Exercise description —
Search the material for lines containing the word "filter", and copy each one.

===== Excerpted data =====

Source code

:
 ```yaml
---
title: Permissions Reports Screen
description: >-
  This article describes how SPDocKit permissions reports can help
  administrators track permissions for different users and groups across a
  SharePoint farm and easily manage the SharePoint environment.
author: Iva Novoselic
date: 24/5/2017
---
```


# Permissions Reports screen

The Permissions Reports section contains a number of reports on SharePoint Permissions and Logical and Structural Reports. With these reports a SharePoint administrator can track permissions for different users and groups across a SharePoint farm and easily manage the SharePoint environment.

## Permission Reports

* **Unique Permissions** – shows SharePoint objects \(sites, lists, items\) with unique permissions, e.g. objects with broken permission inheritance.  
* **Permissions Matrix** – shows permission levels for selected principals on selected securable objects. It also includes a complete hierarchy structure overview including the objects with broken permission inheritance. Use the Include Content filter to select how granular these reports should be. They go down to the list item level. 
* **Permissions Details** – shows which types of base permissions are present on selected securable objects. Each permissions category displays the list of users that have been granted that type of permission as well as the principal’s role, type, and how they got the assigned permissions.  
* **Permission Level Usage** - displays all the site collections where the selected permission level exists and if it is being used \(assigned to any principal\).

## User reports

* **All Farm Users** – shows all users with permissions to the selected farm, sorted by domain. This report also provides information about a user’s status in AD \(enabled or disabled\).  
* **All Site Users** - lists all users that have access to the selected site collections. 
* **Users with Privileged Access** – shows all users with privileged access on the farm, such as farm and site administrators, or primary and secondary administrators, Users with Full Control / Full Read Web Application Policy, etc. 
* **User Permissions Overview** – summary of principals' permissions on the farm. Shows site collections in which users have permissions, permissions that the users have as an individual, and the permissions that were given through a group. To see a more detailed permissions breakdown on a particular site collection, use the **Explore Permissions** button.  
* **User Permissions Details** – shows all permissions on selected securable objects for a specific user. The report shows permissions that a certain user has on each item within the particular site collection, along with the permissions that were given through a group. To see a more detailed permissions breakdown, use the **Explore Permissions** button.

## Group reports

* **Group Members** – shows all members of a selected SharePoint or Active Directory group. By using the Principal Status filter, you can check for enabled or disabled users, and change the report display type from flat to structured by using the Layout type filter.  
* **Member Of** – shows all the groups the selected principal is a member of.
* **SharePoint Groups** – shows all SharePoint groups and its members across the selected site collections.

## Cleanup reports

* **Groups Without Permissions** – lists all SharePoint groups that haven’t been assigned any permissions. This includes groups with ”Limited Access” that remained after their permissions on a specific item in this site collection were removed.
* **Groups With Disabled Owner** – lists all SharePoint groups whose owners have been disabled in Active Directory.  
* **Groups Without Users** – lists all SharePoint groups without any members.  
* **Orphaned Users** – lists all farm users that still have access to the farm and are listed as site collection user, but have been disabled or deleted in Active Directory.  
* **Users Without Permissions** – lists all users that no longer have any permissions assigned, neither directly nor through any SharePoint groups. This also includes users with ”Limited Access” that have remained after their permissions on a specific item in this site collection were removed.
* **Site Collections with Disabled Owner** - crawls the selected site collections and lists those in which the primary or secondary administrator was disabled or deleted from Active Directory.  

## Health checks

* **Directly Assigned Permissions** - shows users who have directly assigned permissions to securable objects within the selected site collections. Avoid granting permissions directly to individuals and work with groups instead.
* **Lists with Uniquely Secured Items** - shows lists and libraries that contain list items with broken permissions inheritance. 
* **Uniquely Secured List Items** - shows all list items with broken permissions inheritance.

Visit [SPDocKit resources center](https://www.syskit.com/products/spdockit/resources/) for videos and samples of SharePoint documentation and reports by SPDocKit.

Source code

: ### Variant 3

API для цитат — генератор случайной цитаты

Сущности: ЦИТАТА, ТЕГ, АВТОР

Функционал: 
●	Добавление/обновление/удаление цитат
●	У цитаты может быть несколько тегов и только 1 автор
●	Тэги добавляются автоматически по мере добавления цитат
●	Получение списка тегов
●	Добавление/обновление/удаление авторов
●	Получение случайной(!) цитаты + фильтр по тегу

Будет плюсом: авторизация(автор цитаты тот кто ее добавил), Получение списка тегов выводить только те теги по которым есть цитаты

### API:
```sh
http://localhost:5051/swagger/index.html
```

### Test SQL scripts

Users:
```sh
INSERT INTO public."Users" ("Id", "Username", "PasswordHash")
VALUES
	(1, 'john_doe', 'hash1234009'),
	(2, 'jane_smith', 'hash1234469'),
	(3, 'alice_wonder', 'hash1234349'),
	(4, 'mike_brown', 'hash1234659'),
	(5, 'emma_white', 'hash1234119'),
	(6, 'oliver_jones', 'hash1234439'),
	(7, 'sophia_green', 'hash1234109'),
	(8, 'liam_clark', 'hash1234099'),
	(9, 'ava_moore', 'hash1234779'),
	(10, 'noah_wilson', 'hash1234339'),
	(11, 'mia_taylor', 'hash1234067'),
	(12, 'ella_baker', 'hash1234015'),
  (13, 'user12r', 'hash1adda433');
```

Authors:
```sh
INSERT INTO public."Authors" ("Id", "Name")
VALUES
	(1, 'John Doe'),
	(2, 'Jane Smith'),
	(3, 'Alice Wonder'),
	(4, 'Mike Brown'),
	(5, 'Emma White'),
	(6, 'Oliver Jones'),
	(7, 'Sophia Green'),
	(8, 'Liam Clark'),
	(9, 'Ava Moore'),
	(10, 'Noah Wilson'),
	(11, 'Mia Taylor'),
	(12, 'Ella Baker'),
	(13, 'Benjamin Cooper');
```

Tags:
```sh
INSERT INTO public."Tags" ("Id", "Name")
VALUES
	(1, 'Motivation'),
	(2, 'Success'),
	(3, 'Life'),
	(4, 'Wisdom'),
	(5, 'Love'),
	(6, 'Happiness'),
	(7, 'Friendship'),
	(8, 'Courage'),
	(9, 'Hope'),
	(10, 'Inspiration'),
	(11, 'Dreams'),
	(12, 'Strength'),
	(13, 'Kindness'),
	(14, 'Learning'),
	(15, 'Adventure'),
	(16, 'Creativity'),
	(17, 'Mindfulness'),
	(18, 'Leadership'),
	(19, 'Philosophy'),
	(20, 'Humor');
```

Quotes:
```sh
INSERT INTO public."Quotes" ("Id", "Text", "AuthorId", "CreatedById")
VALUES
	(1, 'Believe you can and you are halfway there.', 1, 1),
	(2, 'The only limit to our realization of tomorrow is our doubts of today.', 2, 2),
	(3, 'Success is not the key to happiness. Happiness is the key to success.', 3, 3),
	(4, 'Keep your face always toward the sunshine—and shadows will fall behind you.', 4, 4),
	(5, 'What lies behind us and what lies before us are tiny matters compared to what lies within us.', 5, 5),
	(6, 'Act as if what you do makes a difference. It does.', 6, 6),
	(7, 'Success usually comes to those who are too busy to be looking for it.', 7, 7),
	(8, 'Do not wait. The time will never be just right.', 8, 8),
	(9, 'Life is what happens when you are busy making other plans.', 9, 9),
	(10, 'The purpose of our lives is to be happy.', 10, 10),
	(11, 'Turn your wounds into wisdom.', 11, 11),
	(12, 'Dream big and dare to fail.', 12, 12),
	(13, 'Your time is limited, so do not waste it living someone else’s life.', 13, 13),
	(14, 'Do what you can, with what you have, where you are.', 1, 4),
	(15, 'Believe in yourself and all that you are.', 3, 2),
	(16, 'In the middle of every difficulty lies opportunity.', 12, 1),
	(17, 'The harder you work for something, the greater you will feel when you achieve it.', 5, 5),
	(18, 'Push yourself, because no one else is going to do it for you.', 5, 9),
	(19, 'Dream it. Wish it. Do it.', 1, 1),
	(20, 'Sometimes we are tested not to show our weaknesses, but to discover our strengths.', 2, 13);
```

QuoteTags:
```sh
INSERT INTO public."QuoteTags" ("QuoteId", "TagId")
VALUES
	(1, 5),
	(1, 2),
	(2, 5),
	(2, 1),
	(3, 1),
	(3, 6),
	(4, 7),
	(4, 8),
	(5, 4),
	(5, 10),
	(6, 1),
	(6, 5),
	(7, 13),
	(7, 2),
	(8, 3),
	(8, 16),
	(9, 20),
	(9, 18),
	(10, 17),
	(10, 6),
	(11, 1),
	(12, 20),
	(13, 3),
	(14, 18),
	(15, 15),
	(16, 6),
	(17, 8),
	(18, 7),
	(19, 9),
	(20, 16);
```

=====

Answer to this problem —
* **Permissions Matrix** – shows permission levels for selected principals on selected securable objects. It also includes a complete hierarchy structure overview including the objects with broken permission inheritance. Use the Include Content filter to select how granular these reports should be. They go down to the list item level. 
* **Group Members** – shows all members of a selected SharePoint or Active Directory group. By using the Principal Status filter, you can check for enabled or disabled users, and change the report display type from flat to structured by using the Layout type filter.  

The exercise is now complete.